--- START ---
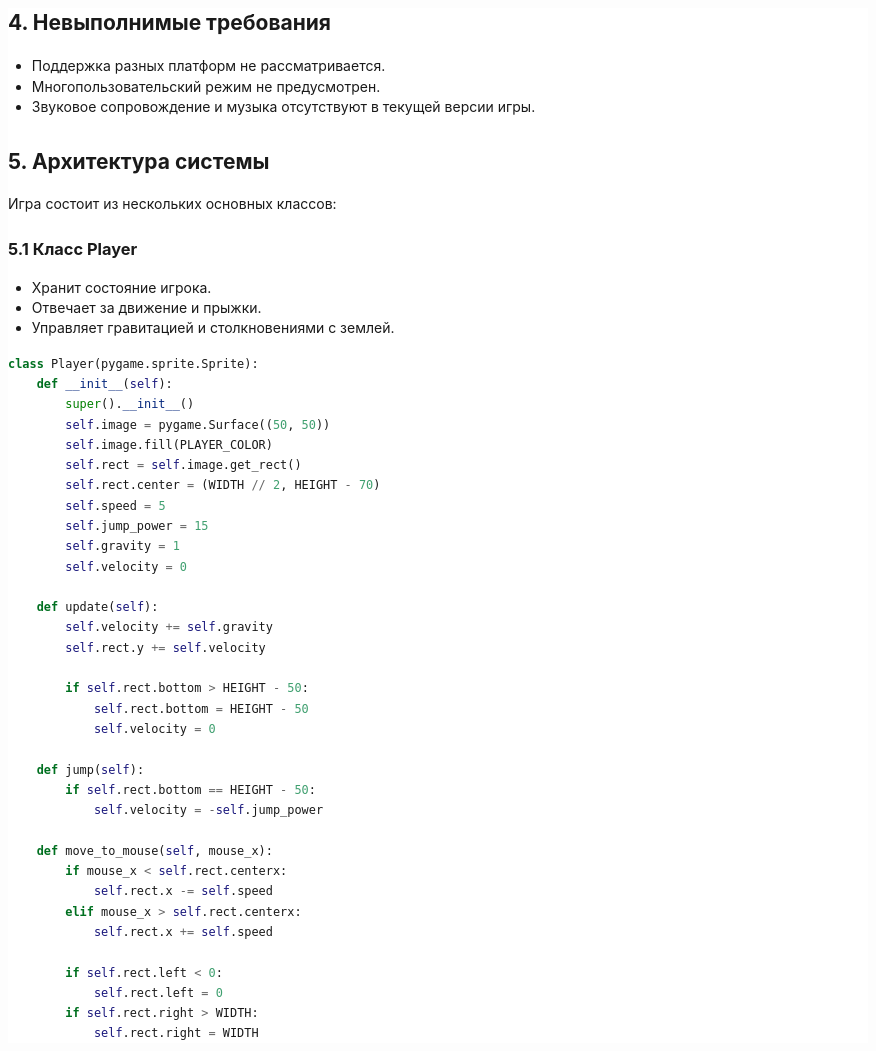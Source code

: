 ## 4. Невыполнимые требования

- Поддержка разных платформ не рассматривается.
- Многопользовательский режим не предусмотрен.
- Звуковое сопровождение и музыка отсутствуют в текущей версии игры.

## 5. Архитектура системы

Игра состоит из нескольких основных классов:

### 5.1 Класс Player

- Хранит состояние игрока.
- Отвечает за движение и прыжки.
- Управляет гравитацией и столкновениями с землей.

```python
class Player(pygame.sprite.Sprite):
    def __init__(self):
        super().__init__()
        self.image = pygame.Surface((50, 50))
        self.image.fill(PLAYER_COLOR)
        self.rect = self.image.get_rect()
        self.rect.center = (WIDTH // 2, HEIGHT - 70)
        self.speed = 5
        self.jump_power = 15
        self.gravity = 1
        self.velocity = 0

    def update(self):
        self.velocity += self.gravity
        self.rect.y += self.velocity

        if self.rect.bottom > HEIGHT - 50:
            self.rect.bottom = HEIGHT - 50
            self.velocity = 0

    def jump(self):
        if self.rect.bottom == HEIGHT - 50:
            self.velocity = -self.jump_power

    def move_to_mouse(self, mouse_x):
        if mouse_x < self.rect.centerx:
            self.rect.x -= self.speed
        elif mouse_x > self.rect.centerx:
            self.rect.x += self.speed

        if self.rect.left < 0:
            self.rect.left = 0
        if self.rect.right > WIDTH:
            self.rect.right = WIDTH
```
--- END ---
Assignment: Write out the material exactly as it stands, omitting every picture.

Response box:
Source code

: ## 4. Невыполнимые требования

- Поддержка разных платформ не рассматривается.
- Многопользовательский режим не предусмотрен.
- Звуковое сопровождение и музыка отсутствуют в текущей версии игры.

## 5. Архитектура системы

Игра состоит из нескольких основных классов:

### 5.1 Класс Player

- Хранит состояние игрока.
- Отвечает за движение и прыжки.
- Управляет гравитацией и столкновениями с землей.

```python
class Player(pygame.sprite.Sprite):
    def __init__(self):
        super().__init__()
        self.image = pygame.Surface((50, 50))
        self.image.fill(PLAYER_COLOR)
        self.rect = self.image.get_rect()
        self.rect.center = (WIDTH // 2, HEIGHT - 70)
        self.speed = 5
        self.jump_power = 15
        self.gravity = 1
        self.velocity = 0

    def update(self):
        self.velocity += self.gravity
        self.rect.y += self.velocity

        if self.rect.bottom > HEIGHT - 50:
            self.rect.bottom = HEIGHT - 50
            self.velocity = 0

    def jump(self):
        if self.rect.bottom == HEIGHT - 50:
            self.velocity = -self.jump_power

    def move_to_mouse(self, mouse_x):
        if mouse_x < self.rect.centerx:
            self.rect.x -= self.speed
        elif mouse_x > self.rect.centerx:
            self.rect.x += self.speed

        if self.rect.left < 0:
            self.rect.left = 0
        if self.rect.right > WIDTH:
            self.rect.right = WIDTH
```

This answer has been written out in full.